The highway funding is on the verge of insolvency, as it’s funded mostly by federal fuel tax which is sitting at 18.3 cents a gallon since 1993, even though cars are utilizing less gas. Congress had to transfer $18 billion just to keep the fund going.
This all on top of the fact that the current funding bill expired in May already.
Electric cars may be gaining momentum sales wise, much due to the fact of federal government and states offering various tax exemptions and incentives, which is great news for those of us trying to get away from the fossil fuel debacle, but it also has its cons like with everything else.
Think of it this way, and electric car such a Tesla Model S provides the same amount of wear and tear on the roads that a BMW 5-Series would, even though the driver of the EV isn’t using any gas to help with its maintenance.
Such situations are mostly quoted by those wholly against the use of an electric vehicle, but at the end of the day it isn’t really a big issue. Just over 123, 000 electric cars and hybrids were purchased during 2014, which is minute to the 16.5 million new cars sold throughout the country. When doing the maths, the amount this 16.5 million will be paying to the Highway Trust Fund is so tiny, maybe reaching the $200 million mark per annum by 2024, even is EV adoption numbers begin to skyrocket.

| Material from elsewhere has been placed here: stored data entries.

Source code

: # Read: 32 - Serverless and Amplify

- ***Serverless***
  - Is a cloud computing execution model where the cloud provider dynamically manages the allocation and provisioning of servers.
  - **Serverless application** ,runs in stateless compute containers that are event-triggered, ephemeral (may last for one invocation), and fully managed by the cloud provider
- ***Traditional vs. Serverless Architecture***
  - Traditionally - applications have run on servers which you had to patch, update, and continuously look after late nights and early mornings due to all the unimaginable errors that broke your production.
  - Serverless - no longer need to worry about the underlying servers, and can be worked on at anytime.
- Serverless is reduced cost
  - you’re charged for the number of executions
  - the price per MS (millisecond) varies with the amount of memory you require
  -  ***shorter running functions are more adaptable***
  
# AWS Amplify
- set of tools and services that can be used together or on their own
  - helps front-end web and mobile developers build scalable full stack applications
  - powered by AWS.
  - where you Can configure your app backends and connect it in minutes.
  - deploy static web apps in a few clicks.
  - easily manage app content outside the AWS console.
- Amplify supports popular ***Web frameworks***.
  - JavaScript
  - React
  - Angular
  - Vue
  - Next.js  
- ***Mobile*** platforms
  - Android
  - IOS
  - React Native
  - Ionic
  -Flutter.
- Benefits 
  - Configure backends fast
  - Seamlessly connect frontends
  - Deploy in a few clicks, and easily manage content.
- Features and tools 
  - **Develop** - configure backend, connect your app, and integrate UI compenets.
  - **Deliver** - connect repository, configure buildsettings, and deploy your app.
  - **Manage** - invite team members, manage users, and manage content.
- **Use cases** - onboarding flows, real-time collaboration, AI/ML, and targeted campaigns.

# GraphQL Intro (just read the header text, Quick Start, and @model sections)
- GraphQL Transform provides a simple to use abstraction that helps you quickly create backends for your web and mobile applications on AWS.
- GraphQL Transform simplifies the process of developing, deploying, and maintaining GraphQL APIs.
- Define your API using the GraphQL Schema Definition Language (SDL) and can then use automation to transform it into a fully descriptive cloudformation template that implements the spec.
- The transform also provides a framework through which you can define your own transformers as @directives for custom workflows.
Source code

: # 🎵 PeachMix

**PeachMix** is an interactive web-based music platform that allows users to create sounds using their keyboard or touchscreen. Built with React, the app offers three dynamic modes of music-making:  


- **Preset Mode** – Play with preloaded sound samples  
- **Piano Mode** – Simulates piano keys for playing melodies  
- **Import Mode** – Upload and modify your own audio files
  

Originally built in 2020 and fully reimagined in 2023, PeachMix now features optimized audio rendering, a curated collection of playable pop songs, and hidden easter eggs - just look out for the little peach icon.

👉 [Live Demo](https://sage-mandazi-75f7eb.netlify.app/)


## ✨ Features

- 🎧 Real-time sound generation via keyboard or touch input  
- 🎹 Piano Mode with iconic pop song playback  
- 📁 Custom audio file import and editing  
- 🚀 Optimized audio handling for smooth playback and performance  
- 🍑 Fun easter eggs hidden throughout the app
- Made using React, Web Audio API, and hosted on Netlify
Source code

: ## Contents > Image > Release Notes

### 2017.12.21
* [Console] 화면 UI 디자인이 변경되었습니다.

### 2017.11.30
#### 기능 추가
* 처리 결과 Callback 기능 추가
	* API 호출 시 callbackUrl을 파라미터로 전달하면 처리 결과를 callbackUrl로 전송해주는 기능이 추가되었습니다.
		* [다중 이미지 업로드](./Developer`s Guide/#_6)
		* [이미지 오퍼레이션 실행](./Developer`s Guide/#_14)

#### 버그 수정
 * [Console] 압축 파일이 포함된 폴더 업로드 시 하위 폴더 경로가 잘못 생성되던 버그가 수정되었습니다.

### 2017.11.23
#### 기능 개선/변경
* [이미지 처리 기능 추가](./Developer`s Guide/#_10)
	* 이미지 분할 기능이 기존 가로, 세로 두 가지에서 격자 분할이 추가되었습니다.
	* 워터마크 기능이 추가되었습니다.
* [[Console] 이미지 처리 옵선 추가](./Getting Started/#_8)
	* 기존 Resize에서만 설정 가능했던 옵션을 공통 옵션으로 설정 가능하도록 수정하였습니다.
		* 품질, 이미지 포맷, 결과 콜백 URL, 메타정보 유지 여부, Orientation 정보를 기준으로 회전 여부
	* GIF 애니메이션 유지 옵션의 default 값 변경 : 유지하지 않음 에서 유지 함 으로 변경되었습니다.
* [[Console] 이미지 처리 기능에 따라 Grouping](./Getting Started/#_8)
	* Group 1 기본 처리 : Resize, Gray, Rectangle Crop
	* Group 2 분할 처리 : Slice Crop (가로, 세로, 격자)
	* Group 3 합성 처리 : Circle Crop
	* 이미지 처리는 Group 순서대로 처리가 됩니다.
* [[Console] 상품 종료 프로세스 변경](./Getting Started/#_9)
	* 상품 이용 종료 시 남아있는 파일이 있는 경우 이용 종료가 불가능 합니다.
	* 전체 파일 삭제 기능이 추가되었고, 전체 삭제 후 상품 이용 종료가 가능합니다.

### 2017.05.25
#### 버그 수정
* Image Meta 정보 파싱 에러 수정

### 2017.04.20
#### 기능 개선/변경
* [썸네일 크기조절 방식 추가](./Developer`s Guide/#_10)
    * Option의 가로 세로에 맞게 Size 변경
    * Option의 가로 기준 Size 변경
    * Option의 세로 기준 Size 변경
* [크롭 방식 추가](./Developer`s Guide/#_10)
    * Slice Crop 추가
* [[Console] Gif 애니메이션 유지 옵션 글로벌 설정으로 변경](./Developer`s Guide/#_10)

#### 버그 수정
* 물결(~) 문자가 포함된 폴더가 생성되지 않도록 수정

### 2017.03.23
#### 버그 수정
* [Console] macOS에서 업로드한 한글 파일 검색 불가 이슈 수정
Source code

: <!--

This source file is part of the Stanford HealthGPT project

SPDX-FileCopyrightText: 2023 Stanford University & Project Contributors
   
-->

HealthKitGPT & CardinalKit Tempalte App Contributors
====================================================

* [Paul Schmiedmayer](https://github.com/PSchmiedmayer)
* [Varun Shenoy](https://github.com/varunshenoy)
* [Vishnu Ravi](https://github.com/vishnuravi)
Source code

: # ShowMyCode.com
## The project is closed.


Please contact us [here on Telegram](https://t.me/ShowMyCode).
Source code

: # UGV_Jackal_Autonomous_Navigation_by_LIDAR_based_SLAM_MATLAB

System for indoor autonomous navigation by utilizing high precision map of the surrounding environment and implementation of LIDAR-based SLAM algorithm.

At the end of the day electric cars may not be the issue on hand concerning the roads, but they do add to the overall problem on hand, we live in times where we have to work even harder to utilize less gas, using a gas tax in order to finance for roads and bridges to keep us moving along smoothly just doesn’t cut it anymore.
If we don increase this tax, which many are against, then another way to finance the roads has to be implemented instead.
A Carnegie Mellon research study indicated that there could be two alternatives at recouping fund from EV drivers, which is a usage tax of 2 cents a mile as well as a registration fee of 0.6% of the vehicles MSRP collected on an annual basis. Both alternative are most probably not going to happen.
Government is trying to woo people to buy EV’s with a $7, 500 federal tax credit, and such wouldn’t do anything to jeopardize this program of theirs. The aim of government is to increase wide scale adoption of electric cars states Professor Inês Azevedo, an associate professor of engineering and public policy at CMU, and an author of the study.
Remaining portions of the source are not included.